The ARC-C Challenge Set contains 2590 questions that at least one of a retrieval-based and a word co-occurrence algorithm—the Information Retrieval (IR) Solver and the Pointwise Mutual Information (PMI) Solver—incorrectly answered.
Even though it has better scores than previous Mixtral models, it still falls behind the GPT and Claude model families. This shows it is the most powerful reasoning model in the Mixtral family but it has work to do in catching up with GPT and Claude families.
Commonsense Reasoning
Mixtral 8x22B has a very good score of 88.9 in the HellaSwag benchmark. This metric is a good test for measuring an LLM’s commonsense reasoning abilities.
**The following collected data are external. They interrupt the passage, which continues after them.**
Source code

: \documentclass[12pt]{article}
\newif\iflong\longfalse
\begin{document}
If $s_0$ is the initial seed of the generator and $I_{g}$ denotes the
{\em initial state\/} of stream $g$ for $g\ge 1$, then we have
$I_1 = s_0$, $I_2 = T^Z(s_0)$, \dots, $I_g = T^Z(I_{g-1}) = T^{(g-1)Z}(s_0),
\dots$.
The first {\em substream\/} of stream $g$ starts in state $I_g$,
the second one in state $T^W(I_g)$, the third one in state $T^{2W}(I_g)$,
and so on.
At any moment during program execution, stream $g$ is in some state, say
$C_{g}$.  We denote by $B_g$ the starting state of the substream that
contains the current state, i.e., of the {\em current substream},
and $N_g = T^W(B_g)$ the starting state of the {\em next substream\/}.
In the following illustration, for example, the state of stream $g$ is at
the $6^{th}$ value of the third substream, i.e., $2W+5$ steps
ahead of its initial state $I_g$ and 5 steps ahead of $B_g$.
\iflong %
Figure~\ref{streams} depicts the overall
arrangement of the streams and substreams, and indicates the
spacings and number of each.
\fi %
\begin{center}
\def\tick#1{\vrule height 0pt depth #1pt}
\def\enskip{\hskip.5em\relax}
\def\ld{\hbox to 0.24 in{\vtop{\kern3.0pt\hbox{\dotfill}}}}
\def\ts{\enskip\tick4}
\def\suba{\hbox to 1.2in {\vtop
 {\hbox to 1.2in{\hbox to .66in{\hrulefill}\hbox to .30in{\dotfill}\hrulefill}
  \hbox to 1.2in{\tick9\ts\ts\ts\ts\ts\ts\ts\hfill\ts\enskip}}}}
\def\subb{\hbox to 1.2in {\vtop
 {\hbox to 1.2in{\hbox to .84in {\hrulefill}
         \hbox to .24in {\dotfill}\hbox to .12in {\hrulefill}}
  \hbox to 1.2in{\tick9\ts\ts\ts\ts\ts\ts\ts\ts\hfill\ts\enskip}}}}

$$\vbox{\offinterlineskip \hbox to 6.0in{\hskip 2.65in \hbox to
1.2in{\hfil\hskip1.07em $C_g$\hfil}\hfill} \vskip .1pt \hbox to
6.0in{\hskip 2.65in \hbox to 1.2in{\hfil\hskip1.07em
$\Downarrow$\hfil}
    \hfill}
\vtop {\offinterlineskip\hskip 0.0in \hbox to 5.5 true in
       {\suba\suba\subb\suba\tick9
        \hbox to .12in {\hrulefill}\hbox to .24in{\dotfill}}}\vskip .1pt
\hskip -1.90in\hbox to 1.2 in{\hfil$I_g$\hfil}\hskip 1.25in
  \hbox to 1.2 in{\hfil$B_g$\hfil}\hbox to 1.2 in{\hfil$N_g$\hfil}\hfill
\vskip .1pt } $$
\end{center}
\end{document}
Mixtral does well in keeping up with Gemini 1.0 Ultra and GPT-3.5 but falls behind Gemini 1.5 Pro and GPT-4.
So for common sense reasoning problems involving day-to-day variables, Mixtral 8x22B can show highly promising capabilities but not outstanding.
Natural Language Understanding
Massive Multi-Task Language Understanding, or MMLU benchmark, is a comprehensive assessment framework that evaluates machine learning model performance on many natural language understanding tasks at once.
Mixtral 8x22B achieves a fair score of 77.3 here and shows improvement compared to the previous Mixtral models. However, it still shows a similar trend falling behind the Gemini, Claude and GPT models. Still, it can perform fairly well in NLP-related tasks, which is highly important in today’s LLMs for solving Machine Learning projects for developers.
Truthfulness
A benchmark called TruthfulQA is used to assess how truthful a language model is when producing responses to queries. The benchmark consists of 817 questions covering 38 topics, such as politics, law, money, and health. The authors created questions that people with erroneous beliefs or misconceptions might answer incorrectly.
In the comparison chart above Mixtral 8x22B has a higher TruthfulQA score than the previous Mixtral models however no comparison was shown with GPT, Gemini, and Claude models.
We can conclude that 8x22B will perform fairly well when it comes to truthfulness. This is highly important as most LLMs nowadays are suffering from Hallucinations and produce a whole lot of incorrectly generated content.
Mathematical Reasoning
GSM8K (Grade School Math 8K) is a dataset of 8.5K high-quality linguistically diverse grade school math word problems. The dataset was created to support the task of question answering on basic mathematical problems that require multi-step reasoning. It is a good benchmark to measure an LLM’s Mathematical Reasoning capabilities.
Mixtral 8x22B achieves a good score here of 76.5, however, it yet again falls behind the GPT, Claude, and Gemini families. You can use Mixtral for normal average mathematical problems but stick to Claude and Gemini for complex problems requiring more processing capabilities.
Mistral is currently on a roll, with its GPT-4 competitor Mistral Large and Le Chat unveiled just a few weeks ago.
Conclusion
The AI community’s initial responses have been largely positive. Many are excited about the novel uses and ground-breaking research that Mixtral 8x22B will make possible. As developers and researchers work to fully realise the potential of this potent model, it is anticipated to completely transform several technical industries globally.